(Exercise input)
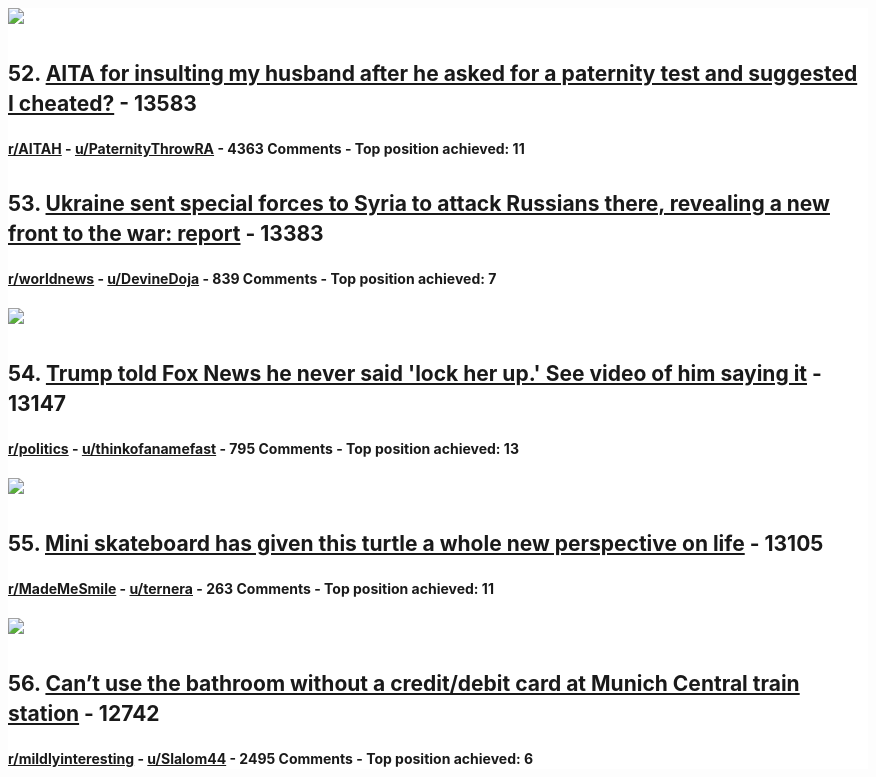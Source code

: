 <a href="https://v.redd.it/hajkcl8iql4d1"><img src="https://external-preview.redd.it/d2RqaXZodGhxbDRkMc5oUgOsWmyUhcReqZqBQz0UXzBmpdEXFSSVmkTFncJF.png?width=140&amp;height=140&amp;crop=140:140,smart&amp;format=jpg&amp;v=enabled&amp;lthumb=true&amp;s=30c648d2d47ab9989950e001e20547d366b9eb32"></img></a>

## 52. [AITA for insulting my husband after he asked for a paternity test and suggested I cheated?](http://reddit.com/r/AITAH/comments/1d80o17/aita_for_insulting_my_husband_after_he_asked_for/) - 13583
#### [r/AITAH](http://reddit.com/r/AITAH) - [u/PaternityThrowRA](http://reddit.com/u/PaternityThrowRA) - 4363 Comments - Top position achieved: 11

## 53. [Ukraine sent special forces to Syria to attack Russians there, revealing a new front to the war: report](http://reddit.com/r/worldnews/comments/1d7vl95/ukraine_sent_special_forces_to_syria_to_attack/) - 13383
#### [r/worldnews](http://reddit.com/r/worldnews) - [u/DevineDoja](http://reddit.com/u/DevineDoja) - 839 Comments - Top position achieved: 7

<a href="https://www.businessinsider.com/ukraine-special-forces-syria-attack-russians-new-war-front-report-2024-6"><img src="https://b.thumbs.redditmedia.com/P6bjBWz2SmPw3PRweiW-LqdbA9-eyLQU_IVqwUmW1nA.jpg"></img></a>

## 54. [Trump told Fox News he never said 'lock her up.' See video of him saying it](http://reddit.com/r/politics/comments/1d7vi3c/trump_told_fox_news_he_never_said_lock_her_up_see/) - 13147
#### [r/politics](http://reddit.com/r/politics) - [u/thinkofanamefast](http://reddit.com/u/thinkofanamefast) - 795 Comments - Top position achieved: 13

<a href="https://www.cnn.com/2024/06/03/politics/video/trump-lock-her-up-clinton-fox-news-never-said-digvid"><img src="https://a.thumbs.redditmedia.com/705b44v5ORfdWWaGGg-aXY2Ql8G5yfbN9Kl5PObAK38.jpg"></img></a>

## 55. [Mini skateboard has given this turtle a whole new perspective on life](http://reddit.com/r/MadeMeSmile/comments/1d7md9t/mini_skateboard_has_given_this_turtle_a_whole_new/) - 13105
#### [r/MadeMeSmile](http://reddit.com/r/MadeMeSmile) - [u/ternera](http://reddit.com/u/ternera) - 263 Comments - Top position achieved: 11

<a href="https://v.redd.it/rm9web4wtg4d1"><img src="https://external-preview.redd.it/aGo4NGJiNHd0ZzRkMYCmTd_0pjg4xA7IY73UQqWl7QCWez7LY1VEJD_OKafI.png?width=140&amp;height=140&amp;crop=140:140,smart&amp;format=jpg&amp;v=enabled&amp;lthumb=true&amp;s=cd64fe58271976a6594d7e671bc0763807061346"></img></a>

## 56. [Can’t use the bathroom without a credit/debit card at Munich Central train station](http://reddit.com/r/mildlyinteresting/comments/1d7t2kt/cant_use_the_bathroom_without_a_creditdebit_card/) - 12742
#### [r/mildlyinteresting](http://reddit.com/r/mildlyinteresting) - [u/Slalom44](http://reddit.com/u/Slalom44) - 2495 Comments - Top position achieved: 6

(Work item) Repeat each line of the listing word for word, from the first through the line that contains "## 53. [Ukraine". Any picture stays out.

(Answer area)
Source code

: <a href="https://v.redd.it/hajkcl8iql4d1"><img src="https://external-preview.redd.it/d2RqaXZodGhxbDRkMc5oUgOsWmyUhcReqZqBQz0UXzBmpdEXFSSVmkTFncJF.png?width=140&amp;height=140&amp;crop=140:140,smart&amp;format=jpg&amp;v=enabled&amp;lthumb=true&amp;s=30c648d2d47ab9989950e001e20547d366b9eb32"></img></a>

## 52. [AITA for insulting my husband after he asked for a paternity test and suggested I cheated?](http://reddit.com/r/AITAH/comments/1d80o17/aita_for_insulting_my_husband_after_he_asked_for/) - 13583
#### [r/AITAH](http://reddit.com/r/AITAH) - [u/PaternityThrowRA](http://reddit.com/u/PaternityThrowRA) - 4363 Comments - Top position achieved: 11

## 53. [Ukraine sent special forces to Syria to attack Russians there, revealing a new front to the war: report](http://reddit.com/r/worldnews/comments/1d7vl95/ukraine_sent_special_forces_to_syria_to_attack/) - 13383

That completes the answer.